- [TASK GOAL]
Where a line below holds the string "wrapper", copy that line.

- [SOURCE DATA]
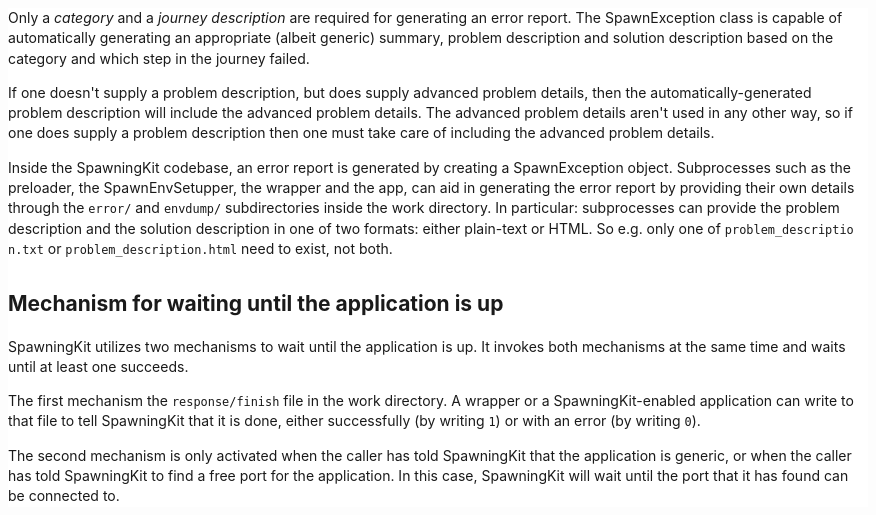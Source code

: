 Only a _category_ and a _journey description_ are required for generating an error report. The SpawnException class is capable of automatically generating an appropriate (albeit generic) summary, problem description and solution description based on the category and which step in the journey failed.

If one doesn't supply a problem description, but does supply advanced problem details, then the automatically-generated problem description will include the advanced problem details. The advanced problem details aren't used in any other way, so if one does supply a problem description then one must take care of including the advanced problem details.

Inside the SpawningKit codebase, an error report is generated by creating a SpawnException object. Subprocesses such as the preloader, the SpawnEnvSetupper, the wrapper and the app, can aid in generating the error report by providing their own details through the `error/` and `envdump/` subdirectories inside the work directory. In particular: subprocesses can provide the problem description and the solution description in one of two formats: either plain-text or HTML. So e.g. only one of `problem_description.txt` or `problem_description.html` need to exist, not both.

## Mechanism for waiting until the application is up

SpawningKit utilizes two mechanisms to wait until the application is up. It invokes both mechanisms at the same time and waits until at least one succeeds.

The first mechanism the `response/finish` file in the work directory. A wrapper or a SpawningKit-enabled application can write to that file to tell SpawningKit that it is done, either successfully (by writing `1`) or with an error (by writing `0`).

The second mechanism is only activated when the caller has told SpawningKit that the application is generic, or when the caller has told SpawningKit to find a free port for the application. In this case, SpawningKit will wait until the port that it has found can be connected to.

- [WORKED SOLUTION]
Inside the SpawningKit codebase, an error report is generated by creating a SpawnException object. Subprocesses such as the preloader, the SpawnEnvSetupper, the wrapper and the app, can aid in generating the error report by providing their own details through the `error/` and `envdump/` subdirectories inside the work directory. In particular: subprocesses can provide the problem description and the solution description in one of two formats: either plain-text or HTML. So e.g. only one of `problem_description.txt` or `problem_description.html` need to exist, not both.
The first mechanism the `response/finish` file in the work directory. A wrapper or a SpawningKit-enabled application can write to that file to tell SpawningKit that it is done, either successfully (by writing `1`) or with an error (by writing `0`).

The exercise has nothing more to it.